> Problem to solve
The word "message" marks the lines you need; copy each of them from the data.

> Data excerpts
[Start of Attachment]

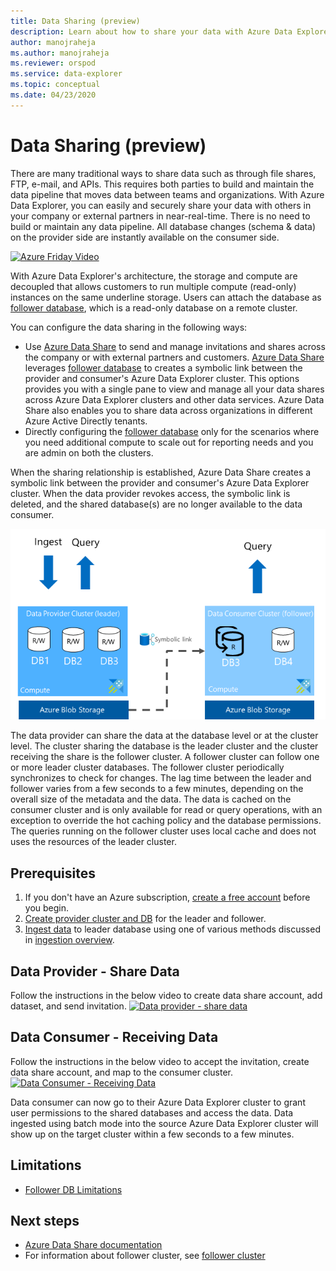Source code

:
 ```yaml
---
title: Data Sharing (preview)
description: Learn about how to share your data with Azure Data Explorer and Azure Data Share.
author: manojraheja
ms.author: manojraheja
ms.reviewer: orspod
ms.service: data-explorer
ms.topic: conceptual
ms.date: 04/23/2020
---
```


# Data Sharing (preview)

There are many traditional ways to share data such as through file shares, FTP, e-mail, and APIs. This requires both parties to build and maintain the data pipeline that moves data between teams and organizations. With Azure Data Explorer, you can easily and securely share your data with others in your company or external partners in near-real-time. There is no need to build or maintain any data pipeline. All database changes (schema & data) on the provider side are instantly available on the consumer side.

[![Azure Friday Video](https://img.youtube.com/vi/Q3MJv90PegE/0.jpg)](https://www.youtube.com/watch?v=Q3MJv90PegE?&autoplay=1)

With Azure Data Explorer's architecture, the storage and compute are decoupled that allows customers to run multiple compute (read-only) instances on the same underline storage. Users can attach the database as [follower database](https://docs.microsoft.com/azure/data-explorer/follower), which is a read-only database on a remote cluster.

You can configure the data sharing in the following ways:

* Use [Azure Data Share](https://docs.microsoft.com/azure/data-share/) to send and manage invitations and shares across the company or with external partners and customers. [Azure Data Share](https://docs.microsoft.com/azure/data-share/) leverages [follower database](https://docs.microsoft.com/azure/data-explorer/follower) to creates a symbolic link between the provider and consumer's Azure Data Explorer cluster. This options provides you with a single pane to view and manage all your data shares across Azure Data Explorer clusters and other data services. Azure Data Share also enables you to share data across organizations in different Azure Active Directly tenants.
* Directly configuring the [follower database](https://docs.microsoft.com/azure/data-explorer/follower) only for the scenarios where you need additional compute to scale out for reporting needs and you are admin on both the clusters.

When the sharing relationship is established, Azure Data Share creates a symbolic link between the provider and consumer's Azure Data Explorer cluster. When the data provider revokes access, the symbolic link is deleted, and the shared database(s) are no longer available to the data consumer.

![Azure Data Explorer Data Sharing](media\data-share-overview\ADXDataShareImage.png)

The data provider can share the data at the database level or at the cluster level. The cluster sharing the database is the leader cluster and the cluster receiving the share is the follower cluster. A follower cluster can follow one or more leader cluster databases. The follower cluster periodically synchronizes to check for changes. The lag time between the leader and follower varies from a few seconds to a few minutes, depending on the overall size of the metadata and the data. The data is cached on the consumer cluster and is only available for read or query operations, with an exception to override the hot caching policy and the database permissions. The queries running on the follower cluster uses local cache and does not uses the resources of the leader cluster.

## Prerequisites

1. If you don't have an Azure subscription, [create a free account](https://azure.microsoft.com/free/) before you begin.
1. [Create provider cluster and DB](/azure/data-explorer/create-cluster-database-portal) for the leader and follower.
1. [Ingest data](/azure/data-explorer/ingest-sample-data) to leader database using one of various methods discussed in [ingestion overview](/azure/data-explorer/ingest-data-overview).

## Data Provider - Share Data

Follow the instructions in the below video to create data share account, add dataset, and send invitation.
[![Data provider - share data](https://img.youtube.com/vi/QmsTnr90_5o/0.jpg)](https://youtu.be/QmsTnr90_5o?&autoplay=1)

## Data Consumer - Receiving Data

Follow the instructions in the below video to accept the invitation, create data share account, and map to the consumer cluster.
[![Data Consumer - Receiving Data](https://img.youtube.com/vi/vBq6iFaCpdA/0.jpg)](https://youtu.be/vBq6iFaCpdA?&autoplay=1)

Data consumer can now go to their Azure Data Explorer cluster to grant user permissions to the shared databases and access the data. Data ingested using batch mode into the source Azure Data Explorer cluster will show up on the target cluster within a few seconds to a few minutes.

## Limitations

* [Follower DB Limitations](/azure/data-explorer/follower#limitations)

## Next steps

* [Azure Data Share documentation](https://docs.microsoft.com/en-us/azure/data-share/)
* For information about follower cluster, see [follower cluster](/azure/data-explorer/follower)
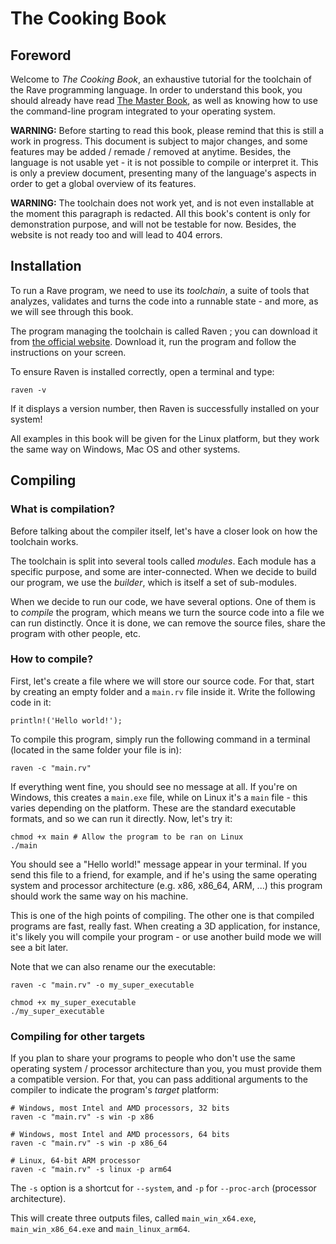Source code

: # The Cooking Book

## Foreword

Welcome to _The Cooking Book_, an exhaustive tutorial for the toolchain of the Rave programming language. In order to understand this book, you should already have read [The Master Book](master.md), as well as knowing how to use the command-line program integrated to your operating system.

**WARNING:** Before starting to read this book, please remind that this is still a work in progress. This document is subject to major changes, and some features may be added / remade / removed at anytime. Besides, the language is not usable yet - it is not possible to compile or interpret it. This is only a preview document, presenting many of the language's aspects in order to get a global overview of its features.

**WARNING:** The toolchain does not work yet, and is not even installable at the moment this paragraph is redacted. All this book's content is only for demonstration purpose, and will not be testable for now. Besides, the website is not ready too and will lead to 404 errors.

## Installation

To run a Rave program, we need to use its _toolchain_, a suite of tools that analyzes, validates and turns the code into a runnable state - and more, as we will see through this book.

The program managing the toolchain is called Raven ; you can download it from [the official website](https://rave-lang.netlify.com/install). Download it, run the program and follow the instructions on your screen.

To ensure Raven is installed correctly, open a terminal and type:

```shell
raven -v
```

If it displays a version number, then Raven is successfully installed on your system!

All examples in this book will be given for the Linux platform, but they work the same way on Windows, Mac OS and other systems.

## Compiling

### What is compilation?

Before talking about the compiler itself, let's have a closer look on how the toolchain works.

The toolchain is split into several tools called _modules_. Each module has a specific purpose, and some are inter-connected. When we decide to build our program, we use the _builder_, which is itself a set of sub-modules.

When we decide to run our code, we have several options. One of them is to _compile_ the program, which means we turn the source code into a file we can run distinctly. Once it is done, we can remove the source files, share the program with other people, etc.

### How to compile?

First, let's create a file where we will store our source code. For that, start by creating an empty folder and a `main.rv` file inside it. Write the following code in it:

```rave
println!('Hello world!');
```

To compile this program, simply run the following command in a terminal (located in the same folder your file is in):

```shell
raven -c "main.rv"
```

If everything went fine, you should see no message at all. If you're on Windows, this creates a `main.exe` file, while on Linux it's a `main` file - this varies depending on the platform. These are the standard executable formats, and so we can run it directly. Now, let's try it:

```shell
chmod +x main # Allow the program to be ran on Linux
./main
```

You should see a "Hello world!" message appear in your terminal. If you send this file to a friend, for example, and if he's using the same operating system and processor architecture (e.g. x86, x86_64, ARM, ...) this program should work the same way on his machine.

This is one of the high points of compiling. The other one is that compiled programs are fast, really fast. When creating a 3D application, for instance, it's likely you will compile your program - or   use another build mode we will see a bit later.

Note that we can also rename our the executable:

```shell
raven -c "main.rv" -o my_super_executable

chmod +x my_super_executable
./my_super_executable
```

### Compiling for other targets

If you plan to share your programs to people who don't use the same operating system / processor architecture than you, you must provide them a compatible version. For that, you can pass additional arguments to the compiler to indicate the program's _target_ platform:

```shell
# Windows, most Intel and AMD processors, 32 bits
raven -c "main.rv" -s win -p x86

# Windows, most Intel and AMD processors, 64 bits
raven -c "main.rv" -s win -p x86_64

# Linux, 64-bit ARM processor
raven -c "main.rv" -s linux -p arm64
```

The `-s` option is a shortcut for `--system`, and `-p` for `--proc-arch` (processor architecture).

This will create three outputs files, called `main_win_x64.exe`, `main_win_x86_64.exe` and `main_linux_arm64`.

[End of Attachment]
[Start of Attachment]

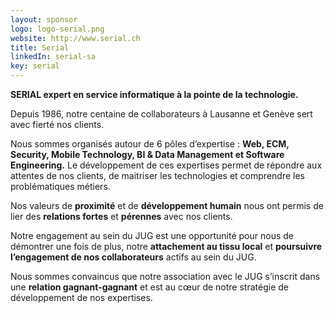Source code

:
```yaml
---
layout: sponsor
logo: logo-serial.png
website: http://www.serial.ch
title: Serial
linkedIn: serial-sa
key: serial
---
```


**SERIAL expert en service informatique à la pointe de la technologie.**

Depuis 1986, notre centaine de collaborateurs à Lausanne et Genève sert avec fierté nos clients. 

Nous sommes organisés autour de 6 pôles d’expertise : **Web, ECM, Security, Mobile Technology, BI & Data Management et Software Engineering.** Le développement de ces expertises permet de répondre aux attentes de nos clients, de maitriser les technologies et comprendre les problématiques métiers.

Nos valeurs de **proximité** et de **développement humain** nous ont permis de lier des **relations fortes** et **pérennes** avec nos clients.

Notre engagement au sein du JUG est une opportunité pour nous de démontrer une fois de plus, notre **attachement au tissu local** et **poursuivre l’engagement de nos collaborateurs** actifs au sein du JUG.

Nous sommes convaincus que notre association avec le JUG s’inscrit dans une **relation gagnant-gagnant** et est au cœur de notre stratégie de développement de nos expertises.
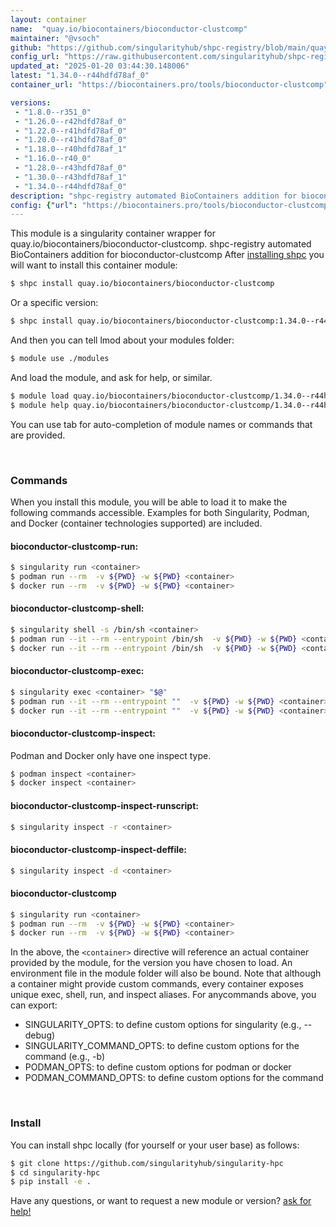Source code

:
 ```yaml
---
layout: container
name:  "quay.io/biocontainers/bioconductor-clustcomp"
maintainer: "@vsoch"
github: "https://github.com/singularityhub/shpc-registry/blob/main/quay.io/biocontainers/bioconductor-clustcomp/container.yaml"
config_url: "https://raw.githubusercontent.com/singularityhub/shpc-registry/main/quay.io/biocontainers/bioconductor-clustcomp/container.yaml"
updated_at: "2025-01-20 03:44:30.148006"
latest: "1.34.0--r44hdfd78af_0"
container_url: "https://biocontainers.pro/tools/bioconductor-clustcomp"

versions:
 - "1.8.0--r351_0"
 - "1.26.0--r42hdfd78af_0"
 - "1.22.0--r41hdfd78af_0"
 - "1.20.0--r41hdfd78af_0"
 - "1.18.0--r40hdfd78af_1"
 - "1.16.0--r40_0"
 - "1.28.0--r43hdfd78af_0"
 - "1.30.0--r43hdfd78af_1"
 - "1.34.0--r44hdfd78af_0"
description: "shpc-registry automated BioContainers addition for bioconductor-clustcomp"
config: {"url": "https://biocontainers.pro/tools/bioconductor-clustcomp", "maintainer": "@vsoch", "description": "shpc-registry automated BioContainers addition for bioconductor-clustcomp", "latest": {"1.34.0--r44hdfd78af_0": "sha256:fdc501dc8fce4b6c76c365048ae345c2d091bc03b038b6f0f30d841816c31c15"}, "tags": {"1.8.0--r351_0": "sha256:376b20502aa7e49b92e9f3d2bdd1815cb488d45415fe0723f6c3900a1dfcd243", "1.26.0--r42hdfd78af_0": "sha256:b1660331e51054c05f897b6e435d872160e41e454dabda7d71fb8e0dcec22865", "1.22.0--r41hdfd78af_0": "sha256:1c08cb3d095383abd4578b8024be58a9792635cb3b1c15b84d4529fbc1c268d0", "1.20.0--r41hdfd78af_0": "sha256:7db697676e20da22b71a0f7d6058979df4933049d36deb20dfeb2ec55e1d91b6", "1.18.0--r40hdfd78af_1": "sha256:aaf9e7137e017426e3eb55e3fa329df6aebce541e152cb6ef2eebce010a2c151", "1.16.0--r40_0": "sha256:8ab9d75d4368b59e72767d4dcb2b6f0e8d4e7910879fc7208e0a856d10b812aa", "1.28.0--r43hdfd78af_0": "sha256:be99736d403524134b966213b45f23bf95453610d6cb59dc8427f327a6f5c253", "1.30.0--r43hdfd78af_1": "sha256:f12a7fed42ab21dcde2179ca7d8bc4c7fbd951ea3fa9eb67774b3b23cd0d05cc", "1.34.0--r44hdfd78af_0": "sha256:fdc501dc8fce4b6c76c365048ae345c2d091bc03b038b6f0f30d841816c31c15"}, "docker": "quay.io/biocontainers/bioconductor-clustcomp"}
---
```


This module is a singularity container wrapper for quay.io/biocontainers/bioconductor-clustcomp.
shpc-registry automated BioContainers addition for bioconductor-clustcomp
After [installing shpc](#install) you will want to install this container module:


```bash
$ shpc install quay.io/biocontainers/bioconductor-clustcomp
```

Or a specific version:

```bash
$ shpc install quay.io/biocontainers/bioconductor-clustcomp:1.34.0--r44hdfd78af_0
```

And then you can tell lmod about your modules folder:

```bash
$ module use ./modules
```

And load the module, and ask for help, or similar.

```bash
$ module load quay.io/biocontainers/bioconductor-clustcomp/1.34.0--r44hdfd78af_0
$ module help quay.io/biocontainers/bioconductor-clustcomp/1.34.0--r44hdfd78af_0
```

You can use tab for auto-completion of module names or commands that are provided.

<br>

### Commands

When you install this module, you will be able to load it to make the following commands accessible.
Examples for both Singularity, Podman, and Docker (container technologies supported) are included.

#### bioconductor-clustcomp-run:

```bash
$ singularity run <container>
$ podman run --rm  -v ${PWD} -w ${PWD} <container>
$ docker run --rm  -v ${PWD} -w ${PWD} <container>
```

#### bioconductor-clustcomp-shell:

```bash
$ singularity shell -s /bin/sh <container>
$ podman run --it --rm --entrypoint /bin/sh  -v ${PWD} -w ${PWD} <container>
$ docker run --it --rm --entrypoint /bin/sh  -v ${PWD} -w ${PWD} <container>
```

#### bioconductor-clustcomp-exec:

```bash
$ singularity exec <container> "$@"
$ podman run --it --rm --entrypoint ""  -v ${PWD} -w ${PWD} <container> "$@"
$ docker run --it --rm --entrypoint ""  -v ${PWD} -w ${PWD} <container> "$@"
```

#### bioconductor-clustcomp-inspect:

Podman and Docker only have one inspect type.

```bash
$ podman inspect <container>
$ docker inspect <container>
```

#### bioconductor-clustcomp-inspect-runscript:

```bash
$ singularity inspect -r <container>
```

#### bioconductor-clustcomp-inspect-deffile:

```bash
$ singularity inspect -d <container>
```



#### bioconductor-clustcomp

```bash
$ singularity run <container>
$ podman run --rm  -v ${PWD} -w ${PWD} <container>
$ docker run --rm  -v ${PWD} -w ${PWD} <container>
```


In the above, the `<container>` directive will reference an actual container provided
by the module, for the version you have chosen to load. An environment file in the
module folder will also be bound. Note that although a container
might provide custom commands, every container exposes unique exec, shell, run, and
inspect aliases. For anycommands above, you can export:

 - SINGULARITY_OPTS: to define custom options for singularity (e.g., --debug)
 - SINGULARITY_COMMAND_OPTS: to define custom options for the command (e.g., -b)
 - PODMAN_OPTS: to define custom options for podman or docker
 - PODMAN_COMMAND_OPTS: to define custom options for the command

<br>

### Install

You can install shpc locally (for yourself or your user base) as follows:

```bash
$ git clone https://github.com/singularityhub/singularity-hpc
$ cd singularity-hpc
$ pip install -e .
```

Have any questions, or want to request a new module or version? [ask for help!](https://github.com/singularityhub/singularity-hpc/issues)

[End of Attachment]
[Start of Attachment]

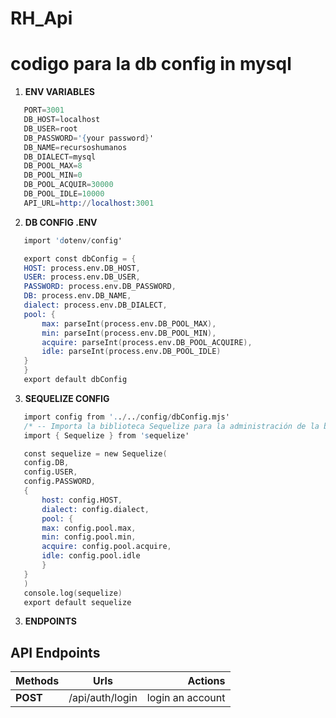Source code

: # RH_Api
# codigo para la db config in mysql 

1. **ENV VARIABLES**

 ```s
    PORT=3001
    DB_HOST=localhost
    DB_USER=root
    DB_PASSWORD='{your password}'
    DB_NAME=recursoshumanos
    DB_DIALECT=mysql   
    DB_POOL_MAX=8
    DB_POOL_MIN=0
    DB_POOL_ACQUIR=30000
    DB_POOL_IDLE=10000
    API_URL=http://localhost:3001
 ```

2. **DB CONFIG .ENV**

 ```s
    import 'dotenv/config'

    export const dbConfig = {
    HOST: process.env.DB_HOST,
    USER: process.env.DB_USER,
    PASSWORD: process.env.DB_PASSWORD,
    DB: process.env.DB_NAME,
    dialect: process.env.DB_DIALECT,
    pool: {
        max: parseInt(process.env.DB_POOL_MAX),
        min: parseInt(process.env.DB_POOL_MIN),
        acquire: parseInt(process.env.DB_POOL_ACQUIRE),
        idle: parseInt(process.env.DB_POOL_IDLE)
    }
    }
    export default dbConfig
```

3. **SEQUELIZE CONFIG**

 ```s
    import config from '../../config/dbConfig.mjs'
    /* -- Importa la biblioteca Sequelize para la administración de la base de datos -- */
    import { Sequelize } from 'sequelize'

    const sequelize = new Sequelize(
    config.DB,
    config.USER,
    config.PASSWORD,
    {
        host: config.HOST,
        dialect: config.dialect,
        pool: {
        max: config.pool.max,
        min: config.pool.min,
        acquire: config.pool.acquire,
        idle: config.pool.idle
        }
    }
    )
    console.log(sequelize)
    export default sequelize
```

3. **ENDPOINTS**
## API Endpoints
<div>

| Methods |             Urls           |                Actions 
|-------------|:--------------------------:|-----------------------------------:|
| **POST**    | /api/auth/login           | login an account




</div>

[End of Attachment]

> Expected output
If everything went fine, you should see no message at all. If you're on Windows, this creates a `main.exe` file, while on Linux it's a `main` file - this varies depending on the platform. These are the standard executable formats, and so we can run it directly. Now, let's try it:
You should see a "Hello world!" message appear in your terminal. If you send this file to a friend, for example, and if he's using the same operating system and processor architecture (e.g. x86, x86_64, ARM, ...) this program should work the same way on his machine.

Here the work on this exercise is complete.